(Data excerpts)
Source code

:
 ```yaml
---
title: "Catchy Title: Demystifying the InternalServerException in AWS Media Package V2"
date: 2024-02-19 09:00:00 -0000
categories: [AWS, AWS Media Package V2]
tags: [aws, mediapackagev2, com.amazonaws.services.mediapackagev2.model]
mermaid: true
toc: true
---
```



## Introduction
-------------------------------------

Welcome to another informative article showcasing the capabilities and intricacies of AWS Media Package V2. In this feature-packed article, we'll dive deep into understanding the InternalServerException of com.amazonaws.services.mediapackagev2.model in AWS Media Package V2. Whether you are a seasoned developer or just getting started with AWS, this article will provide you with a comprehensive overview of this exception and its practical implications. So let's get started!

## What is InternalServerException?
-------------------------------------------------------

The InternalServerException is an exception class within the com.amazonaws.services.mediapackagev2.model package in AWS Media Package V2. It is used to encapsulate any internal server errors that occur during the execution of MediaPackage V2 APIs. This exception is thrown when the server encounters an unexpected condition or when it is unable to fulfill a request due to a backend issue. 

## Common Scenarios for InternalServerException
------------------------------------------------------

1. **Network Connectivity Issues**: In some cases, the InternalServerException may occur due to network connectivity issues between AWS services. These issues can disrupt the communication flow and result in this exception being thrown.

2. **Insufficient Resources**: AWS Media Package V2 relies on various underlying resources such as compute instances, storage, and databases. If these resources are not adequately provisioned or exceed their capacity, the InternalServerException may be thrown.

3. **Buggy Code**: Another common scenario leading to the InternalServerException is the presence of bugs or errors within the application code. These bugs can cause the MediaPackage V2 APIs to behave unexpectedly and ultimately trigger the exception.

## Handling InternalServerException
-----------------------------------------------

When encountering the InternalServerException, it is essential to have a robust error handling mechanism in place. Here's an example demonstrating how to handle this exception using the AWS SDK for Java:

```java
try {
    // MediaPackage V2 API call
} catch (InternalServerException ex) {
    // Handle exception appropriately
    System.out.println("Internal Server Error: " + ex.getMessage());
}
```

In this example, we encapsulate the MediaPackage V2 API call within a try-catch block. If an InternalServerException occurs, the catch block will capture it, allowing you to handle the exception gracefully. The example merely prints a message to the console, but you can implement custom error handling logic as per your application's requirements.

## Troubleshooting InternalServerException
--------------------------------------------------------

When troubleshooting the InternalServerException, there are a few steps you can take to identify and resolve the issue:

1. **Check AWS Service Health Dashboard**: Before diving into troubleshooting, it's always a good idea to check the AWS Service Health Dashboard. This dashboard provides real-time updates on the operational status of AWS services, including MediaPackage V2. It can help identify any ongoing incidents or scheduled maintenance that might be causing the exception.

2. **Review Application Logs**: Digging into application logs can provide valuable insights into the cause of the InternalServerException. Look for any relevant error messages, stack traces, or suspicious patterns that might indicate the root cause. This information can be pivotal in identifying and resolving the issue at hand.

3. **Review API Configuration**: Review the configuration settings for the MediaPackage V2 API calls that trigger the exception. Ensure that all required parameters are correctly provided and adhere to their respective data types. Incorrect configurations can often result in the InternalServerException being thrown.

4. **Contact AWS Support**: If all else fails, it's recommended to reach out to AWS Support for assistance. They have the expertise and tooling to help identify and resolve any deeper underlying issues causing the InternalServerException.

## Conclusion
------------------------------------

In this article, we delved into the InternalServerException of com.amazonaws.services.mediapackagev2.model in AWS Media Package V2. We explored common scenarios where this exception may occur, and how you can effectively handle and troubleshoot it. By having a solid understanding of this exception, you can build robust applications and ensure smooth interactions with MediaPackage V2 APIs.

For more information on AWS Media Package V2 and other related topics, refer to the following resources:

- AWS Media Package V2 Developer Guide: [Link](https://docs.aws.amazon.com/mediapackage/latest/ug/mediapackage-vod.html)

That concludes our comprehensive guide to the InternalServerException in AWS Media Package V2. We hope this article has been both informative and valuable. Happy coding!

_WORK ITEM_. Show, from the records above, every line that includes "issues".

_TASK RESULT_.
1. **Network Connectivity Issues**: In some cases, the InternalServerException may occur due to network connectivity issues between AWS services. These issues can disrupt the communication flow and result in this exception being thrown.
4. **Contact AWS Support**: If all else fails, it's recommended to reach out to AWS Support for assistance. They have the expertise and tooling to help identify and resolve any deeper underlying issues causing the InternalServerException.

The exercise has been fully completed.